The conference is sponsored by the James Joyce Italian Foundation, a non-profit association based at the University of Rome III that promotes the international study and research of graduate students and academics who esteem Joyce as an important figure of literary and cultural tradition. There remains a large interest in Joyce in Italy because of his nearly two decade residency in the city of Trieste.
Wawrzycka has attended the conference every year since 2008. Gilchrist and Dishner are the third and fourth students she has brought to present their research. "It makes my classroom time more meaningful because every time I teach on a graduate level I'm always on the lookout for someone who might have a special appreciation of Joyce, a talent for critical reading of his works, or a curiosity about the Irish culture," she said.
In addition to acting as a mentor, Wawrzycka also brought her own Joyce scholarship to the conference. She was invited to deliver a keynote address and her presentation was titled "Dubliner di color che sanno,” which can be translated as "Dubliner of the kind that knows." The phrase is paraphrased from "Ulysses," which is perhaps Joyce's most famous work. It comes from Dante’s description of Aristotle and it refers to the type of person who knows just about all there is to know about literature, culture or the world at large. According to Wawrzycka, Joyce was “that kind of Dubliner” and it was Joyce's intellect and cultural acuity that ensured his works would be studied after his death.

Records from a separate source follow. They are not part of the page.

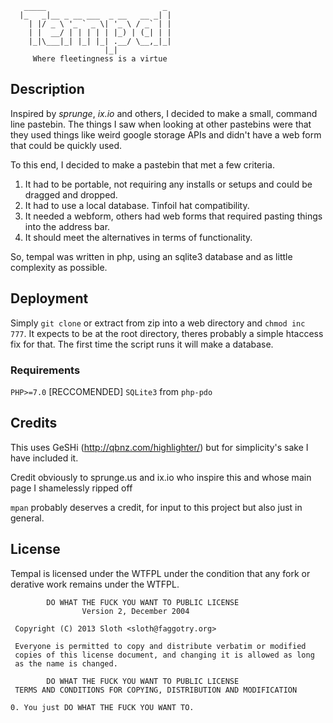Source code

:        _____                          _
      |_   _|__ _ __ ___  _ __   __ _| |
        | |/ _ \ '_ ` _ \| '_ \ / _` | |
        | |  __/ | | | | | |_) | (_| | |
        |_|\___|_| |_| |_| .__/ \__,_|_|
                         |_|
	     Where fleetingness is a virtue
       
## Description
Inspired by *sprunge*, *ix.io* and others, I decided to make a small, command line pastebin. The things I saw when looking at other pastebins were that they used things like weird google storage APIs and didn't have a web form that could be quickly used.

To this end, I decided to make a pastebin that met a few criteria.
1. It had to be portable, not requiring any installs or
	setups and could be dragged and dropped.
2. It had to use a local database. Tinfoil hat compatibility.
3. It needed a webform, others had web forms that required
	pasting things into the address bar.
4. It should meet the alternatives in terms of functionality.

So, tempal was written in php, using an sqlite3 database and as little complexity as possible.

## Deployment
Simply `git clone` or extract from zip into a web directory and `chmod inc 777`. It expects to be at the root directory, theres probably a simple htaccess fix for that. The first time the script runs it will make a database.

### Requirements  
`PHP>=7.0`  [RECCOMENDED]
`SQLite3` from `php-pdo`  

## Credits
This uses GeSHi (http://qbnz.com/highlighter/) but for simplicity's sake I have included it.

Credit obviously to sprunge.us and ix.io who inspire this and whose main page I shamelessly ripped off

`mpan` probably deserves a credit, for input to this project but also just in general.

## License
Tempal is licensed under the WTFPL under the condition that any fork or derative work remains under the WTFPL.

            DO WHAT THE FUCK YOU WANT TO PUBLIC LICENSE
                    Version 2, December 2004

	 Copyright (C) 2013 Sloth <sloth@faggotry.org>

	 Everyone is permitted to copy and distribute verbatim or modified
	 copies of this license document, and changing it is allowed as long
	 as the name is changed.

            DO WHAT THE FUCK YOU WANT TO PUBLIC LICENSE
     TERMS AND CONDITIONS FOR COPYING, DISTRIBUTION AND MODIFICATION

    0. You just DO WHAT THE FUCK YOU WANT TO.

"New readings often uncover the significance of things we didn't realize earlier, like Joyce's critique of British colonization of Ireland," Wawrzycka said. "Joyce's use of language still is quite revolutionary in terms of vocabulary, in terms of representation. His works are like encyclopedias, so you learn a lot. Also, he’s just a sheer joy to read and he really truly is a funny writer."
According the Wawrzycka, her students represented RU with eloquence and intellect, both earning positive responses from the assembled scholars.
"I was very flattered by compliments that were given to me by other students about my students’ presentations especially since most of the students who attend the conference in Rome are Ph.D students from pretty renowned institutions around Europe," Wawrzycka said. "Our students compete perfectly. Once you 'do your Joyce homework' and have an interesting perspective on Joyce’s texts, you definitely belong in that group. I’m very proud of Marty and Riley – their presentations were great!"